(Saved entries)
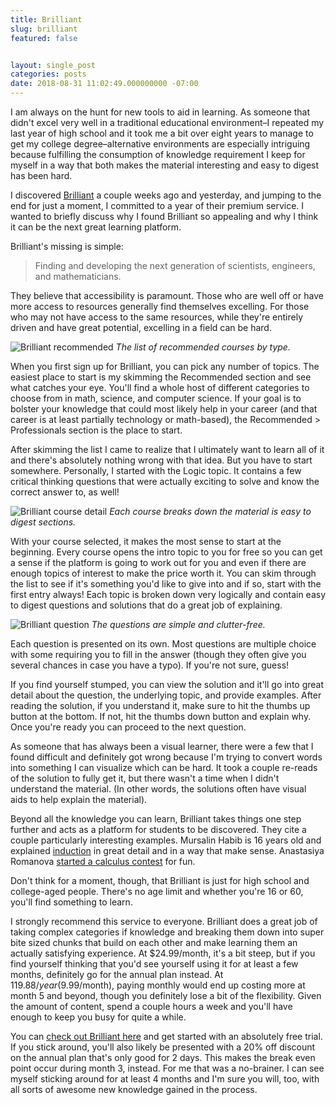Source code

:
 ```yaml
---
title: Brilliant
slug: brilliant
featured: false


layout: single_post
categories: posts
date: 2018-08-31 11:02:49.000000000 -07:00
---
```


I am always on the hunt for new tools to aid in learning. As someone that didn't excel very well in a traditional educational environment–I repeated my last year of high school and it took me a bit over eight years to manage to get my college degree–alternative environments are especially intriguing because fulfilling the consumption of knowledge requirement I keep for myself in a way that both makes the material interesting and easy to digest has been hard.

I discovered [Brilliant](https://brilliant.org/) a couple weeks ago and yesterday, and jumping to the end for just a moment, I committed to a year of their premium service. I wanted to briefly discuss why I found Brilliant so appealing and why I think it can be the next great learning platform.

Brilliant's missing is simple:

> Finding and developing the next generation of scientists, engineers, and mathematicians.

They believe that accessibility is paramount. Those who are well off or have more access to resources generally find themselves excelling. For those who may not have access to the same resources, while they're entirely driven and have great potential, excelling in a field can be hard.

![Brilliant recommended](/content/images/wp-content/uploads/2018/08/brilliant_recommended-1.jpeg "brilliant\_recommended.jpeg")
_The list of recommended courses by type._

When you first sign up for Brilliant, you can pick any number of topics. The easiest place to start is my skimming the Recommended section and see what catches your eye. You'll find a whole host of different categories to choose from in math, science, and computer science. If your goal is to bolster your knowledge that could most likely help in your career (and that career is at least partially technology or math-based), the Recommended \> Professionals section is the place to start.

After skimming the list I came to realize that I ultimately want to learn all of it and there's absolutely nothing wrong with that idea. But you have to start somewhere. Personally, I started with the Logic topic. It contains a few critical thinking questions that were actually exciting to solve and know the correct answer to, as well!

![Brilliant course detail](/content/images/wp-content/uploads/2018/08/brilliant_course_detail.jpeg "brilliant\_course\_detail.jpeg")
_Each course breaks down the material is easy to digest sections._

With your course selected, it makes the most sense to start at the beginning. Every course opens the intro topic to you for free so you can get a sense if the platform is going to work out for you and even if there are enough topics of interest to make the price worth it. You can skim through the list to see if it's something you'd like to give into and if so, start with the first entry always! Each topic is broken down very logically and contain easy to digest questions and solutions that do a great job of explaining.

![Brilliant question](/content/images/wp-content/uploads/2018/08/brilliant_question.jpeg "brilliant\_question.jpeg")
_The questions are simple and clutter-free._

Each question is presented on its own. Most questions are multiple choice with some requiring you to fill in the answer (though they often give you several chances in case you have a typo). If you're not sure, guess!

If you find yourself stumped, you can view the solution and it'll go into great detail about the question, the underlying topic, and provide examples. After reading the solution, if you understand it, make sure to hit the thumbs up button at the bottom. If not, hit the thumbs down button and explain why. Once you're ready you can proceed to the next question.

As someone that has always been a visual learner, there were a few that I found difficult and definitely got wrong because I'm trying to convert words into something I can visualize which can be hard. It took a couple re-reads of the solution to fully get it, but there wasn't a time when I didn't understand the material. (In other words, the solutions often have visual aids to help explain the material).

Beyond all the knowledge you can learn, Brilliant takes things one step further and acts as a platform for students to be discovered. They cite a couple particularly interesting examples. Mursalin Habib is 16 years old and explained [induction](https://brilliant.org/wiki/induction/) in great detail and in a way that make sense. Anastasiya Romanova [started a calculus contest](https://brilliant.org/discussions/thread/brilliant-integration-contest-season-1-part-2/?ref_id=497326) for fun.

Don't think for a moment, though, that Brilliant is just for high school and college-aged people. There's no age limit and whether you're 16 or 60, you'll find something to learn.

I strongly recommend this service to everyone. Brilliant does a great job of taking complex categories if knowledge and breaking them down into super bite sized chunks that build on each other and make learning them an actually satisfying experience. At $24.99/month, it's a bit steep, but if you find yourself thinking that you'd see yourself using it for at least a few months, definitely go for the annual plan instead. At $119.88/year ($9.99/month), paying monthly would end up costing more at month 5 and beyond, though you definitely lose a bit of the flexibility. Given the amount of content, spend a couple hours a week and you'll have enough to keep you busy for quite a while.

You can [check out Brilliant here](https://brilliant.org/) and get started with an absolutely free trial. If you stick around, you'll also likely be presented with a 20% off discount on the annual plan that's only good for 2 days. This makes the break even point occur during month 3, instead. For me that was a no-brainer. I can see myself sticking around for at least 4 months and I'm sure you will, too, with all sorts of awesome new knowledge gained in the process.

▶ **EXERCISE DETAILS**
Each line from the one with "Don't think for" through the last line of the records must be written out word for word. Include nothing else.

▶ **ANSWER TO THIS TASK**
Don't think for a moment, though, that Brilliant is just for high school and college-aged people. There's no age limit and whether you're 16 or 60, you'll find something to learn.

I strongly recommend this service to everyone. Brilliant does a great job of taking complex categories if knowledge and breaking them down into super bite sized chunks that build on each other and make learning them an actually satisfying experience. At $24.99/month, it's a bit steep, but if you find yourself thinking that you'd see yourself using it for at least a few months, definitely go for the annual plan instead. At $119.88/year ($9.99/month), paying monthly would end up costing more at month 5 and beyond, though you definitely lose a bit of the flexibility. Given the amount of content, spend a couple hours a week and you'll have enough to keep you busy for quite a while.

You can [check out Brilliant here](https://brilliant.org/) and get started with an absolutely free trial. If you stick around, you'll also likely be presented with a 20% off discount on the annual plan that's only good for 2 days. This makes the break even point occur during month 3, instead. For me that was a no-brainer. I can see myself sticking around for at least 4 months and I'm sure you will, too, with all sorts of awesome new knowledge gained in the process.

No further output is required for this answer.